● What you will do: Show all lines from the listing below that contain "header".

● Data for analysis:

* * *

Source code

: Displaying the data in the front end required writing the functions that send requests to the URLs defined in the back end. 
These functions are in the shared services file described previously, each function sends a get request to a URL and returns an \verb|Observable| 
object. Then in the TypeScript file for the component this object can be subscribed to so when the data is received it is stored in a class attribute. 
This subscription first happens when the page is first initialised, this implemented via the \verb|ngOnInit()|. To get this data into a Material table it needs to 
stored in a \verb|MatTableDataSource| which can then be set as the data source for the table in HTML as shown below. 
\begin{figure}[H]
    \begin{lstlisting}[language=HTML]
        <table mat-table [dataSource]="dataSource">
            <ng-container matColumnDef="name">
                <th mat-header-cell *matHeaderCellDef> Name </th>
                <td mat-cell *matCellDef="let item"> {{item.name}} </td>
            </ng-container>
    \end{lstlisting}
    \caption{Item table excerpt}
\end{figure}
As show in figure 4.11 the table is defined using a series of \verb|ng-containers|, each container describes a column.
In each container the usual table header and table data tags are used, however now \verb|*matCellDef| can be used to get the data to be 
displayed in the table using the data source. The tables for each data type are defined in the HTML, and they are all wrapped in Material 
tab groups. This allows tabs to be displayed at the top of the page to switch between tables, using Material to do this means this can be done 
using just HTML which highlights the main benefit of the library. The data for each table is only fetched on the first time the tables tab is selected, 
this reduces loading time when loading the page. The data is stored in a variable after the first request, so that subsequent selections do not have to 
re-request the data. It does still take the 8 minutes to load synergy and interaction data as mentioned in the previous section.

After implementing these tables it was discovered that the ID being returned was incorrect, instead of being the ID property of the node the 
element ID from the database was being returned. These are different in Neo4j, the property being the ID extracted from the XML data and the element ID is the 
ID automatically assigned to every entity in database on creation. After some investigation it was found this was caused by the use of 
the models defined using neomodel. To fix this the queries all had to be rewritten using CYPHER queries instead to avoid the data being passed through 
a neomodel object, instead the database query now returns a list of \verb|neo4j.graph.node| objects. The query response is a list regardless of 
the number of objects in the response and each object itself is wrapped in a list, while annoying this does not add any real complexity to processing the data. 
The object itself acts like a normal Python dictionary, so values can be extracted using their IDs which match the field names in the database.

* * *

● Task result:
                <th mat-header-cell *matHeaderCellDef> Name </th>
In each container the usual table header and table data tags are used, however now \verb|*matCellDef| can be used to get the data to be 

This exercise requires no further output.